**Source records**
BEGIN
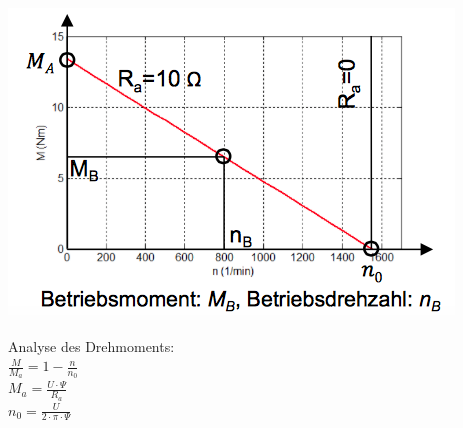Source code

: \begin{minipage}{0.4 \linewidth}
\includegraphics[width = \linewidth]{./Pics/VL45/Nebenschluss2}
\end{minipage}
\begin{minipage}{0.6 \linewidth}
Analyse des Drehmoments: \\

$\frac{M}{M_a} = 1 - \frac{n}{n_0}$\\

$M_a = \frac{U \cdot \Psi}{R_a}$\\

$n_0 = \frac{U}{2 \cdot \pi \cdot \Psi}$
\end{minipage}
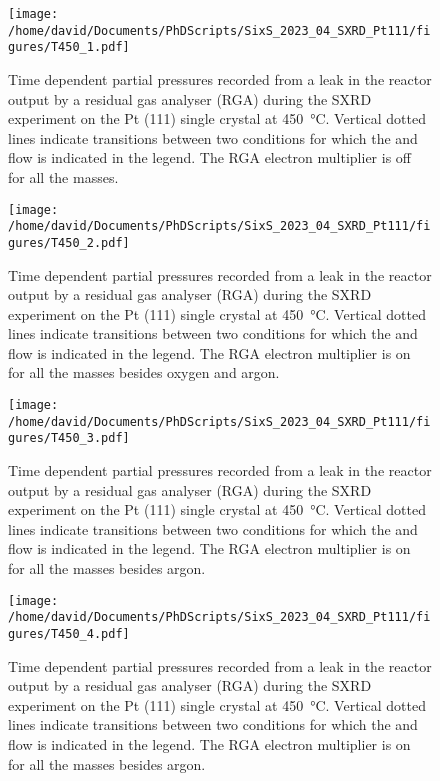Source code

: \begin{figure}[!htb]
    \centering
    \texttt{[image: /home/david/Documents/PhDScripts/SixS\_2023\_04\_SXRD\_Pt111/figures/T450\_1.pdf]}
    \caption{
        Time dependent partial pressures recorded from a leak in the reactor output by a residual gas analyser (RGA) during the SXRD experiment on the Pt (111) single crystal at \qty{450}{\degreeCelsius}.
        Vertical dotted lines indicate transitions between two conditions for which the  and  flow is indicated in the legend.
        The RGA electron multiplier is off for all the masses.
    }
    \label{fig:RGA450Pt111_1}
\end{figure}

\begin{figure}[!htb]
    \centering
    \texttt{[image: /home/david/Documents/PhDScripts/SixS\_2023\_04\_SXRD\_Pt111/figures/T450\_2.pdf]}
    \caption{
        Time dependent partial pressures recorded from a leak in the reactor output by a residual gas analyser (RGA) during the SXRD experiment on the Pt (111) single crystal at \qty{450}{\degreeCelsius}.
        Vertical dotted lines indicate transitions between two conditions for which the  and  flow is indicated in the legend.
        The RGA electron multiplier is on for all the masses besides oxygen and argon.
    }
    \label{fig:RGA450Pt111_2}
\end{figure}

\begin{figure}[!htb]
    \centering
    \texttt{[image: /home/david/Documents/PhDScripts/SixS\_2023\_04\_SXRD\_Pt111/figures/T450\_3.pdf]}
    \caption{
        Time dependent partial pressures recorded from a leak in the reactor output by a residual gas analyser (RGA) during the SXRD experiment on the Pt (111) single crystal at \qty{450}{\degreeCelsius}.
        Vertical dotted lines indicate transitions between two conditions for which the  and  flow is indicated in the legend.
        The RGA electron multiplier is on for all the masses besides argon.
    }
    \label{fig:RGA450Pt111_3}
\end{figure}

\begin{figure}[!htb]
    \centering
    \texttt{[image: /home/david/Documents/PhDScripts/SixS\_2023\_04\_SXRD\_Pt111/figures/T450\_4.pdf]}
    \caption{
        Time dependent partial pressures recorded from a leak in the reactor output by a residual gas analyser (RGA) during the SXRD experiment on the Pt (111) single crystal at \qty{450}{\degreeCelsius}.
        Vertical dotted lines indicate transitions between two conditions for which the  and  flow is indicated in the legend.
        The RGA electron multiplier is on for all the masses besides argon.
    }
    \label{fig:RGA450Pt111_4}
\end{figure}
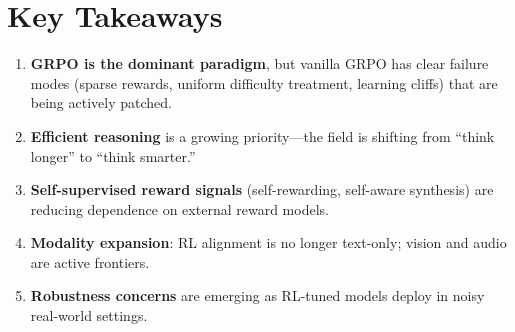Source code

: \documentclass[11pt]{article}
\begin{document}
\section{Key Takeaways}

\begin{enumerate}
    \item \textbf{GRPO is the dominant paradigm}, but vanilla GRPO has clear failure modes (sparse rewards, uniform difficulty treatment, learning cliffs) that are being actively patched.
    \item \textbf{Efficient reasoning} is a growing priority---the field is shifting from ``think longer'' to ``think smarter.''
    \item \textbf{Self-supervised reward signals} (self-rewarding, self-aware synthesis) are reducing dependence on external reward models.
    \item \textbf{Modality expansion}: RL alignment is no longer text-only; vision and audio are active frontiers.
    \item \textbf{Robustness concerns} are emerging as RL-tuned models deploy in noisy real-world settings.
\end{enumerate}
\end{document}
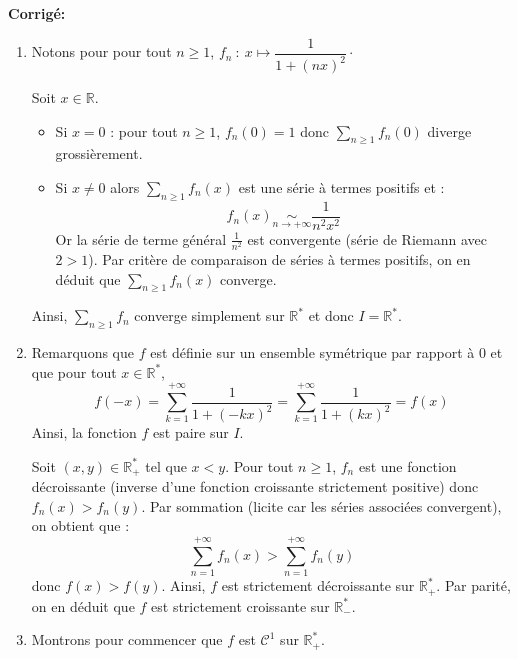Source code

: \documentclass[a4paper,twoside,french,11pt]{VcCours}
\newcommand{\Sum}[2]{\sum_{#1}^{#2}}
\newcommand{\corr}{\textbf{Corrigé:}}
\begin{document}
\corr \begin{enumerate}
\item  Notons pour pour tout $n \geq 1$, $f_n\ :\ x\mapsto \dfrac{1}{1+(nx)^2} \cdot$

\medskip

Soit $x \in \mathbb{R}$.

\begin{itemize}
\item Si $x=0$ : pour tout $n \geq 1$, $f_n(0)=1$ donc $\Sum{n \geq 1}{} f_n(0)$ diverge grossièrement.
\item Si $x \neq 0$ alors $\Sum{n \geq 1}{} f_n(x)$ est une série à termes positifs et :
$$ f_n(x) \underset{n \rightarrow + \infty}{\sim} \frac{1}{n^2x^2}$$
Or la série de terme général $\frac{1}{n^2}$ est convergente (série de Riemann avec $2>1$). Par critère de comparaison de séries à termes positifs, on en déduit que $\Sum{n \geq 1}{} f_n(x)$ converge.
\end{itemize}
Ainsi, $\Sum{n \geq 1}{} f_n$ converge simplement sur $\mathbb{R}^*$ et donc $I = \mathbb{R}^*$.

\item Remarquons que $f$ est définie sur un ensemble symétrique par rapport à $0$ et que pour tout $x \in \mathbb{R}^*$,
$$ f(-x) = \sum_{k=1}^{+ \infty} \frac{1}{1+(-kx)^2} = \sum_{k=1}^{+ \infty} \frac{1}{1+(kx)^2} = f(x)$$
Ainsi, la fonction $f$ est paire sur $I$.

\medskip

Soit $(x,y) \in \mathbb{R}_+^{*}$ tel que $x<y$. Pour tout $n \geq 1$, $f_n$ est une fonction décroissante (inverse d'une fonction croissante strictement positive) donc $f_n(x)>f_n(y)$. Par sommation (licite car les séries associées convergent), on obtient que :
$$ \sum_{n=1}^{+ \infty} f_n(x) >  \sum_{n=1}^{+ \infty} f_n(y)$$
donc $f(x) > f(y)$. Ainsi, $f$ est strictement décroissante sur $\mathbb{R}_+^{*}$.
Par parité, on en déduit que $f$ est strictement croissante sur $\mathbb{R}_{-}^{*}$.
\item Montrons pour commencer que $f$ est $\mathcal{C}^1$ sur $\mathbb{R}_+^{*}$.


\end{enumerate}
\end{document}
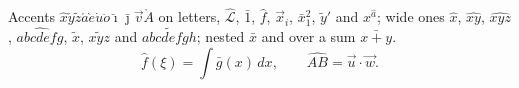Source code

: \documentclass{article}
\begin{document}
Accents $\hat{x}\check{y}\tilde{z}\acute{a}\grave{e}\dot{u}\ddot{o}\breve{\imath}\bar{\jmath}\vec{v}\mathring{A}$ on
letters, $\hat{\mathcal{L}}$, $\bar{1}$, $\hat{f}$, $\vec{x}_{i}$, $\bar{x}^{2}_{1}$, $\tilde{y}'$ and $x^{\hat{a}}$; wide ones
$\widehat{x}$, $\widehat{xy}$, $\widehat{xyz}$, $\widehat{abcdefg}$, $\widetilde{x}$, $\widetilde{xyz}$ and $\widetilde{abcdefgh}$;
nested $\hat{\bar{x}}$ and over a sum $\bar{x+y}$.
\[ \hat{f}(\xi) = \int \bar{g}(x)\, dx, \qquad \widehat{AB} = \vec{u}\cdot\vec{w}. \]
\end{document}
END
Word for word, repeat the lines of data above, omitting every picture.

Source code

: \begin{minipage}{0.4 \linewidth}
\includegraphics[width = \linewidth]{./Pics/VL45/Nebenschluss2}
\end{minipage}
\begin{minipage}{0.6 \linewidth}
Analyse des Drehmoments: \\

$\frac{M}{M_a} = 1 - \frac{n}{n_0}$\\

$M_a = \frac{U \cdot \Psi}{R_a}$\\

$n_0 = \frac{U}{2 \cdot \pi \cdot \Psi}$
\end{minipage}
Source code

: \begin{figure}[!htb]
    \centering
    \texttt{[image: /home/david/Documents/PhDScripts/SixS\_2023\_04\_SXRD\_Pt111/figures/T450\_1.pdf]}
    \caption{
        Time dependent partial pressures recorded from a leak in the reactor output by a residual gas analyser (RGA) during the SXRD experiment on the Pt (111) single crystal at \qty{450}{\degreeCelsius}.
        Vertical dotted lines indicate transitions between two conditions for which the  and  flow is indicated in the legend.
        The RGA electron multiplier is off for all the masses.
    }
    \label{fig:RGA450Pt111_1}
\end{figure}

\begin{figure}[!htb]
    \centering
    \texttt{[image: /home/david/Documents/PhDScripts/SixS\_2023\_04\_SXRD\_Pt111/figures/T450\_2.pdf]}
    \caption{
        Time dependent partial pressures recorded from a leak in the reactor output by a residual gas analyser (RGA) during the SXRD experiment on the Pt (111) single crystal at \qty{450}{\degreeCelsius}.
        Vertical dotted lines indicate transitions between two conditions for which the  and  flow is indicated in the legend.
        The RGA electron multiplier is on for all the masses besides oxygen and argon.
    }
    \label{fig:RGA450Pt111_2}
\end{figure}

\begin{figure}[!htb]
    \centering
    \texttt{[image: /home/david/Documents/PhDScripts/SixS\_2023\_04\_SXRD\_Pt111/figures/T450\_3.pdf]}
    \caption{
        Time dependent partial pressures recorded from a leak in the reactor output by a residual gas analyser (RGA) during the SXRD experiment on the Pt (111) single crystal at \qty{450}{\degreeCelsius}.
        Vertical dotted lines indicate transitions between two conditions for which the  and  flow is indicated in the legend.
        The RGA electron multiplier is on for all the masses besides argon.
    }
    \label{fig:RGA450Pt111_3}
\end{figure}

\begin{figure}[!htb]
    \centering
    \texttt{[image: /home/david/Documents/PhDScripts/SixS\_2023\_04\_SXRD\_Pt111/figures/T450\_4.pdf]}
    \caption{
        Time dependent partial pressures recorded from a leak in the reactor output by a residual gas analyser (RGA) during the SXRD experiment on the Pt (111) single crystal at \qty{450}{\degreeCelsius}.
        Vertical dotted lines indicate transitions between two conditions for which the  and  flow is indicated in the legend.
        The RGA electron multiplier is on for all the masses besides argon.
    }
    \label{fig:RGA450Pt111_4}
\end{figure}
Source code

: \documentclass[11pt]{article}
\begin{document}
\section{Key Takeaways}

\begin{enumerate}
    \item \textbf{GRPO is the dominant paradigm}, but vanilla GRPO has clear failure modes (sparse rewards, uniform difficulty treatment, learning cliffs) that are being actively patched.
    \item \textbf{Efficient reasoning} is a growing priority---the field is shifting from ``think longer'' to ``think smarter.''
    \item \textbf{Self-supervised reward signals} (self-rewarding, self-aware synthesis) are reducing dependence on external reward models.
    \item \textbf{Modality expansion}: RL alignment is no longer text-only; vision and audio are active frontiers.
    \item \textbf{Robustness concerns} are emerging as RL-tuned models deploy in noisy real-world settings.
\end{enumerate}
\end{document}
Source code

: \documentclass[a4paper,twoside,french,11pt]{VcCours}
\newcommand{\Sum}[2]{\sum_{#1}^{#2}}
\newcommand{\corr}{\textbf{Corrigé:}}
\begin{document}
\corr \begin{enumerate}
\item  Notons pour pour tout $n \geq 1$, $f_n\ :\ x\mapsto \dfrac{1}{1+(nx)^2} \cdot$

\medskip

Soit $x \in \mathbb{R}$.

\begin{itemize}
\item Si $x=0$ : pour tout $n \geq 1$, $f_n(0)=1$ donc $\Sum{n \geq 1}{} f_n(0)$ diverge grossièrement.
\item Si $x \neq 0$ alors $\Sum{n \geq 1}{} f_n(x)$ est une série à termes positifs et :
$$ f_n(x) \underset{n \rightarrow + \infty}{\sim} \frac{1}{n^2x^2}$$
Or la série de terme général $\frac{1}{n^2}$ est convergente (série de Riemann avec $2>1$). Par critère de comparaison de séries à termes positifs, on en déduit que $\Sum{n \geq 1}{} f_n(x)$ converge.
\end{itemize}
Ainsi, $\Sum{n \geq 1}{} f_n$ converge simplement sur $\mathbb{R}^*$ et donc $I = \mathbb{R}^*$.

\item Remarquons que $f$ est définie sur un ensemble symétrique par rapport à $0$ et que pour tout $x \in \mathbb{R}^*$,
$$ f(-x) = \sum_{k=1}^{+ \infty} \frac{1}{1+(-kx)^2} = \sum_{k=1}^{+ \infty} \frac{1}{1+(kx)^2} = f(x)$$
Ainsi, la fonction $f$ est paire sur $I$.

\medskip

Soit $(x,y) \in \mathbb{R}_+^{*}$ tel que $x<y$. Pour tout $n \geq 1$, $f_n$ est une fonction décroissante (inverse d'une fonction croissante strictement positive) donc $f_n(x)>f_n(y)$. Par sommation (licite car les séries associées convergent), on obtient que :
$$ \sum_{n=1}^{+ \infty} f_n(x) >  \sum_{n=1}^{+ \infty} f_n(y)$$
donc $f(x) > f(y)$. Ainsi, $f$ est strictement décroissante sur $\mathbb{R}_+^{*}$.
Par parité, on en déduit que $f$ est strictement croissante sur $\mathbb{R}_{-}^{*}$.
\item Montrons pour commencer que $f$ est $\mathcal{C}^1$ sur $\mathbb{R}_+^{*}$.


\end{enumerate}
\end{document}
Source code

: \documentclass{article}
\begin{document}
Accents $\hat{x}\check{y}\tilde{z}\acute{a}\grave{e}\dot{u}\ddot{o}\breve{\imath}\bar{\jmath}\vec{v}\mathring{A}$ on
letters, $\hat{\mathcal{L}}$, $\bar{1}$, $\hat{f}$, $\vec{x}_{i}$, $\bar{x}^{2}_{1}$, $\tilde{y}'$ and $x^{\hat{a}}$; wide ones
$\widehat{x}$, $\widehat{xy}$, $\widehat{xyz}$, $\widehat{abcdefg}$, $\widetilde{x}$, $\widetilde{xyz}$ and $\widetilde{abcdefgh}$;
nested $\hat{\bar{x}}$ and over a sum $\bar{x+y}$.
\[ \hat{f}(\xi) = \int \bar{g}(x)\, dx, \qquad \widehat{AB} = \vec{u}\cdot\vec{w}. \]
\end{document}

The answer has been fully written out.